Lawrence Peabody peered at the dead men—he was rather near-sighted—and turned very pale.
"Is it the Indians?" he faltered.
"Yes, it's those devils. You can tell their work when you see it. Don't you see that they are scalped?"
"I believe I shall faint," said Peabody, his face becoming of a greenish hue. "Tom, let me lean on your shoulder. Do—do you think it has been done lately?"
"Yesterday, probably," said Ferguson. "The bodies look fresh."
"Then the Indians that did it must be near here?"
"These men were either traveling by themselves, or had strayed away from their party," said Fletcher. "It shows how necessary it is for us to keep together. In union there is strength."
The bodies were examined. In the pocket of one was found a letter addressed to James Collins, dated at some town in Maine. The writer appeared to be his wife. She spoke of longing for the time when he should return with money enough to redeem their farm from a heavy mortgage.
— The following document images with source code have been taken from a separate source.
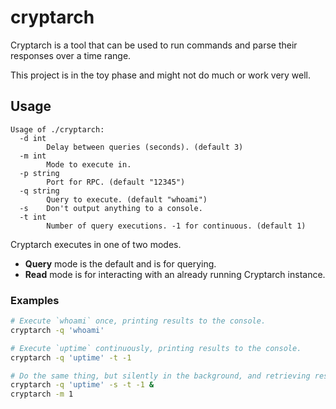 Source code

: cryptarch
=========

Cryptarch is a tool that can be used to run commands and parse their responses
over a time range.

This project is in the toy phase and might not do much or work very well.

Usage
-----

```
Usage of ./cryptarch:
  -d int
        Delay between queries (seconds). (default 3)
  -m int
        Mode to execute in.
  -p string
        Port for RPC. (default "12345")
  -q string
        Query to execute. (default "whoami")
  -s    Don't output anything to a console.
  -t int
        Number of query executions. -1 for continuous. (default 1)
```

Cryptarch executes in one of two modes.

- **Query** mode is the default and is for querying.
- **Read** mode is for interacting with an already running Cryptarch instance.

### Examples

```sh
# Execute `whoami` once, printing results to the console.
cryptarch -q 'whoami'

# Execute `uptime` continuously, printing results to the console.
cryptarch -q 'uptime' -t -1

# Do the same thing, but silently in the background, and retrieving results.
cryptarch -q 'uptime' -s -t -1 &
cryptarch -m 1
```
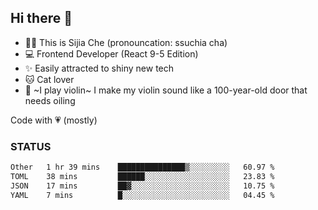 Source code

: ## Hi there 👋

- 🙋‍♀️ This is Sijia Che (pronouncation: ssuchia cha)
- 💻 Frontend Developer (React 9-5 Edition)
- ✨ Easily attracted to shiny new tech
- 🐱 Cat lover
- 🌟 ~I play violin~ I make my violin sound like a 100-year-old door that needs oiling

Code with 💗 (mostly)

### STATUS
<!--START_SECTION:waka-->

```txt
Other   1 hr 39 mins    ███████████████▒░░░░░░░░░   60.97 %
TOML    38 mins         ██████░░░░░░░░░░░░░░░░░░░   23.83 %
JSON    17 mins         ██▓░░░░░░░░░░░░░░░░░░░░░░   10.75 %
YAML    7 mins          █░░░░░░░░░░░░░░░░░░░░░░░░   04.45 %
```

<!--END_SECTION:waka-->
"Poor woman!" said Ferguson. "She will wait for her husband in vain. The mortgage will never be paid through his exertions."
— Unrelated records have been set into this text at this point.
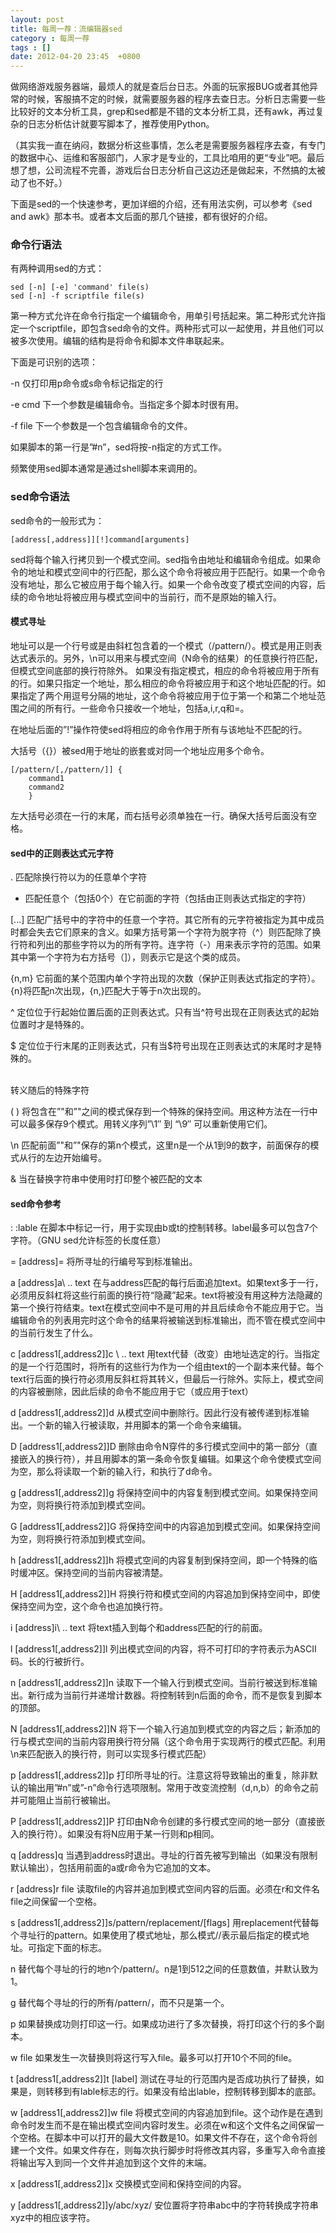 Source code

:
 ```yaml
---
layout: post
title: 每周一荐：流编辑器sed
category : 每周一荐
tags : []
date: 2012-04-20 23:45  +0800
---
```


做网络游戏服务器端，最烦人的就是查后台日志。外面的玩家报BUG或者其他异常的时候，客服搞不定的时候，就需要服务器的程序去查日志。分析日志需要一些比较好的文本分析工具，grep和sed都是不错的文本分析工具，还有awk，再过复杂的日志分析估计就要写脚本了，推荐使用Python。

（其实我一直在纳闷，数据分析这些事情，怎么老是需要服务器程序去查，有专门的数据中心、运维和客服部门，人家才是专业的，工具比咱用的更“专业”吧。最后想了想，公司流程不完善，游戏后台日志分析自己这边还是做起来，不然搞的太被动了也不好。）

下面是sed的一个快速参考，更加详细的介绍，还有用法实例，可以参考《sed and awk》那本书。或者本文后面的那几个链接，都有很好的介绍。

### 命令行语法

有两种调用sed的方式：

	sed [-n] [-e] 'command' file(s)
	sed [-n] -f scriptfile file(s)

第一种方式允许在命令行指定一个编辑命令，用单引号括起来。第二种形式允许指定一个scriptfile，即包含sed命令的文件。两种形式可以一起使用，并且他们可以被多次使用。编辑的结构是将命令和脚本文件串联起来。

下面是可识别的选项：

-n
	仅打印用p命令或s命令标记指定的行

-e cmd
	下一个参数是编辑命令。当指定多个脚本时很有用。

-f file
	下一个参数是一个包含编辑命令的文件。

如果脚本的第一行是”#n”，sed将按-n指定的方式工作。

频繁使用sed脚本通常是通过shell脚本来调用的。

### sed命令语法

sed命令的一般形式为：

	[address[,address]][!]command[arguments]

sed将每个输入行拷贝到一个模式空间。sed指令由地址和编辑命令组成。如果命令的地址和模式空间中的行匹配，那么这个命令将被应用于匹配行。如果一个命令没有地址，那么它被应用于每个输入行。如果一个命令改变了模式空间的内容，后续的命令地址将被应用与模式空间中的当前行，而不是原始的输入行。

#### 模式寻址

地址可以是一个行号或是由斜杠包含着的一个模式（/pattern/）。模式是用正则表达式表示的。另外，\n可以用来与模式空间（N命令的结果）的任意换行符匹配，但模式空间底部的换行符除外。
如果没有指定模式，相应的命令将被应用于所有的行。如果只指定一个地址，那么相应的命令将被应用于和这个地址匹配的行。如果指定了两个用逗号分隔的地址，这个命令将被应用于位于第一个和第二个地址范围之间的所有行。一些命令只接收一个地址，包括a,i,r,q和=。

在地址后面的”!”操作符使sed将相应的命令作用于所有与该地址不匹配的行。

大括号（{}）被sed用于地址的嵌套或对同一个地址应用多个命令。

```
[/pattern/[,/pattern/]] {
	command1
	command2
	}
```

左大括号必须在一行的末尾，而右括号必须单独在一行。确保大括号后面没有空格。


#### sed中的正则表达式元字符

.
	匹配除换行符以为的任意单个字符

*
	匹配任意个（包括0个）在它前面的字符（包括由正则表达式指定的字符）

[...]
	匹配广括号中的字符中的任意一个字符。其它所有的元字符被指定为其中成员时都会失去它们原来的含义。如果方括号第一个字符为脱字符（^）则匹配除了换行符和列出的那些字符以为的所有字符。连字符（-）用来表示字符的范围。如果其中第一个字符为右方括号（]），则表示它是这个类的成员。

\{n,m\}
	它前面的某个范围内单个字符出现的次数（保护正则表达式指定的字符）。\{n\}将匹配n次出现，\{n,\}匹配大于等于n次出现的。

^
	定位位于行起始位置后面的正则表达式。只有当^符号出现在正则表达式的起始位置时才是特殊的。

$
	定位位于行末尾的正则表达式，只有当$符号出现在正则表达式的末尾时才是特殊的。

\
	转义随后的特殊字符

\( \)
	将包含在”"和”"之间的模式保存到一个特殊的保持空间。用这种方法在一行中可以最多保存9个模式。用转义序列”\1″ 到 “\9″ 可以重新使用它们。

\n
	匹配前面”"和”"保存的第n个模式，这里n是一个从1到9的数字，前面保存的模式从行的左边开始编号。

&
	当在替换字符串中使用时打印整个被匹配的文本

#### sed命令参考

: :lable
	在脚本中标记一行，用于实现由b或t的控制转移。label最多可以包含7个字符。（GNU sed允许标签的长度任意）

= [address]=
	将所寻址的行编号写到标准输出。

a [address]a\ .. text
	在与address匹配的每行后面追加text。如果text多于一行，必须用反斜杠将这些行前面的换行符“隐藏”起来。text将被没有用这种方法隐藏的第一个换行符结束。text在模式空间中不是可用的并且后续命令不能应用于它。当编辑命令的列表用完时这个命令的结果将被输送到标准输出，而不管在模式空间中的当前行发生了什么。

c [address1[,address2]]c \ .. text
	用text代替（改变）由地址选定的行。当指定的是一个行范围时，将所有的这些行为作为一个组由text的一个副本来代替。每个text行后面的换行符必须用反斜杠将其转义，但最后一行除外。实际上，模式空间的内容被删除，因此后续的命令不能应用于它（或应用于text）

d [address1[,address2]]d
	从模式空间中删除行。因此行没有被传递到标准输出。一个新的输入行被读取，并用脚本的第一个命令来编辑。

D [address1[,address2]]D
	删除由命令N穿件的多行模式空间中的第一部分（直接嵌入的换行符），并且用脚本的第一条命令恢复编辑。如果这个命令使模式空间为空，那么将读取一个新的输入行，和执行了d命令。

g [address1[,address2]]g
	将保持空间中的内容复制到模式空间。如果保持空间为空，则将换行符添加到模式空间。

G [address1[,address2]]G
	将保持空间中的内容追加到模式空间。如果保持空间为空，则将换行符添加到模式空间。

h [address1[,address2]]h
	将模式空间的内容复制到保持空间，即一个特殊的临时缓冲区。保持空间的当前内容被清楚。

H [address1[,address2]]H
	将换行符和模式空间的内容追加到保持空间中，即使保持空间为空，这个命令也追加换行符。

i [address]i\ .. text
	将text插入到每个和address匹配的行的前面。

l [address1[,address2]]l
	列出模式空间的内容，将不可打印的字符表示为ASCII码。长的行被折行。

n [address1[,address2]]n
	读取下一个输入行到模式空间。当前行被送到标准输出。新行成为当前行并递增计数器。将控制转到n后面的命令，而不是恢复到脚本的顶部。

N [address1[,address2]]N
	将下一个输入行追加到模式空的内容之后；新添加的行与模式空间的当前内容用换行符分隔（这个命令用于实现两行的模式匹配。利用\n来匹配嵌入的换行符，则可以实现多行模式匹配）

p [address1[,address2]]p
	打印所寻址的行。注意这将导致输出的重复，除非默认的输出用”#n”或”-n”命令行选项限制。常用于改变流控制（d,n,b）的命令之前并可能阻止当前行被输出。

P [address1[,address2]]P
	打印由N命令创建的多行模式空间的地一部分（直接嵌入的换行符）。如果没有将N应用于某一行则和p相同。

q [address]q
	当遇到address时退出。寻址的行首先被写到输出（如果没有限制默认输出），包括用前面的a或r命令为它追加的文本。

r [address]r file
	读取file的内容并追加到模式空间内容的后面。必须在r和文件名file之间保留一个空格。

s [address1[,address2]]s/pattern/replacement/[flags]
	用replacement代替每个寻址行的pattern。如果使用了模式地址，那么模式//表示最后指定的模式地址。可指定下面的标志。

n
	替代每个寻址的行的地n个/pattern/。n是1到512之间的任意数值，并默认致为1。

g
	替代每个寻址的行的所有/pattern/，而不只是第一个。

p 
	如果替换成功则打印这一行。如果成功进行了多次替换，将打印这个行的多个副本。

w file 
	如果发生一次替换则将这行写入file。最多可以打开10个不同的file。

t [address1[,address2]]t [label]
	测试在寻址的行范围内是否成功执行了替换，如果是，则转移到有lable标志的行。如果没有给出lable，控制转移到脚本的底部。

w [address1[,address2]]w file
	将模式空间的内容追加到file。这个动作是在遇到命令时发生而不是在输出模式空间内容时发生。必须在w和这个文件名之间保留一个空格。在脚本中可以打开的最大文件数是10。如果文件不存在，这个命令将创建一个文件。如果文件存在，则每次执行脚步时将修改其内容，多重写入命令直接将输出写入到同一个文件并追加到这个文件的末端。

x [address1[,address2]]x
	交换模式空间和保持空间的内容。

y [address1[,address2]]y/abc/xyz/
	安位置将字符串abc中的字符转换成字符串xyz中的相应该字符。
Tom looked sober, as he glanced compassionately at the poor emigrant.
"He came on the same errand that I did," he said. "I hope my journey will have a happier ending."
"Always hope for the best, Tom," said his Scotch friend. "You will live happier while you do live, and, if the worst comes, it will be time enough to submit to it when you must."
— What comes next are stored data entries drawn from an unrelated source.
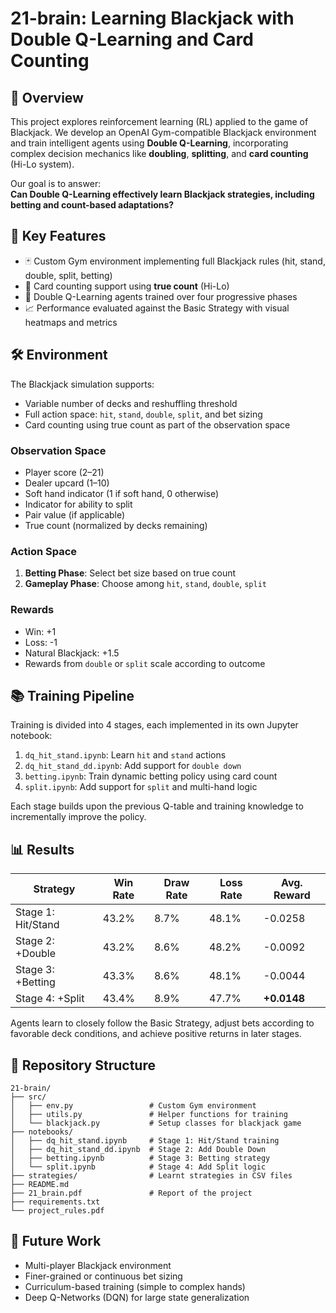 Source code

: # 21-brain: Learning Blackjack with Double Q-Learning and Card Counting

## 🧠 Overview

This project explores reinforcement learning (RL) applied to the game of Blackjack. We develop an OpenAI Gym-compatible Blackjack environment and train intelligent agents using **Double Q-Learning**, incorporating complex decision mechanics like **doubling**, **splitting**, and **card counting** (Hi-Lo system).

Our goal is to answer:  
**Can Double Q-Learning effectively learn Blackjack strategies, including betting and count-based adaptations?**

## 🎯 Key Features

- 🃏 Custom Gym environment implementing full Blackjack rules (hit, stand, double, split, betting)
- 🔢 Card counting support using **true count** (Hi-Lo)
- 🤖 Double Q-Learning agents trained over four progressive phases
- 📈 Performance evaluated against the Basic Strategy with visual heatmaps and metrics

## 🛠️ Environment

The Blackjack simulation supports:

- Variable number of decks and reshuffling threshold
- Full action space: `hit`, `stand`, `double`, `split`, and bet sizing
- Card counting using true count as part of the observation space

### Observation Space

- Player score (2–21)
- Dealer upcard (1–10)
- Soft hand indicator (1 if soft hand, 0 otherwise)
- Indicator for ability to split
- Pair value (if applicable)
- True count (normalized by decks remaining)

### Action Space

1. **Betting Phase**: Select bet size based on true count  
2. **Gameplay Phase**: Choose among `hit`, `stand`, `double`, `split`

### Rewards

- Win: +1  
- Loss: -1  
- Natural Blackjack: +1.5  
- Rewards from `double` or `split` scale according to outcome

## 📚 Training Pipeline

Training is divided into 4 stages, each implemented in its own Jupyter notebook:

1. `dq_hit_stand.ipynb`: Learn `hit` and `stand` actions
2. `dq_hit_stand_dd.ipynb`: Add support for `double down`
3. `betting.ipynb`: Train dynamic betting policy using card count
4. `split.ipynb`: Add support for `split` and multi-hand logic

Each stage builds upon the previous Q-table and training knowledge to incrementally improve the policy.

## 📊 Results

| Strategy             | Win Rate | Draw Rate | Loss Rate | Avg. Reward |
|----------------------|----------|-----------|-----------|-------------|
| Stage 1: Hit/Stand   | 43.2%    | 8.7%      | 48.1%     | -0.0258     |
| Stage 2: +Double     | 43.2%    | 8.6%      | 48.2%     | -0.0092     |
| Stage 3: +Betting    | 43.3%    | 8.6%      | 48.1%     | -0.0044     |
| Stage 4: +Split      | 43.4%    | 8.9%      | 47.7%     | **+0.0148** |

Agents learn to closely follow the Basic Strategy, adjust bets according to favorable deck conditions, and achieve positive returns in later stages.

## 📁 Repository Structure

```
21-brain/
├── src/
│   ├── env.py                 # Custom Gym environment
│   ├── utils.py               # Helper functions for training 
│   └── blackjack.py           # Setup classes for blackjack game
├── notebooks/
│   ├── dq_hit_stand.ipynb     # Stage 1: Hit/Stand training
│   ├── dq_hit_stand_dd.ipynb  # Stage 2: Add Double Down
│   ├── betting.ipynb          # Stage 3: Betting strategy
│   └── split.ipynb            # Stage 4: Add Split logic
├── strategies/                # Learnt strategies in CSV files 
├── README.md
├── 21_brain.pdf               # Report of the project                   
├── requirements.txt           
└── project_rules.pdf          
```


## 🧪 Future Work

- Multi-player Blackjack environment
- Finer-grained or continuous bet sizing
- Curriculum-based training (simple to complex hands)
- Deep Q-Networks (DQN) for large state generalization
"That is good philosophy, Mr. Ferguson."
"Indeed it is, my lad. Don't borrow trouble."
"We must bury these poor men," said Fletcher. "We can't leave them out here, possibly to be devoured by wild beasts. Who will volunteer for the service?"
"Come, Peabody," said John Miles, a broad-shouldered giant, who had a good-natured contempt for the young man from Boston. "Suppose you and I volunteer."
Lawrence Peabody shrank back in dismay at the unwelcome proposition.
"I couldn't do it," he said, shivering. "I never touched a dead body in my life. I am so delicate that I couldn't do it, I assure you."
"It's lucky we are not all delicate," said Miles, "or the poor fellows would be left unburied. I suppose if anything happens to you, Peabody, you will expect us to bury you?"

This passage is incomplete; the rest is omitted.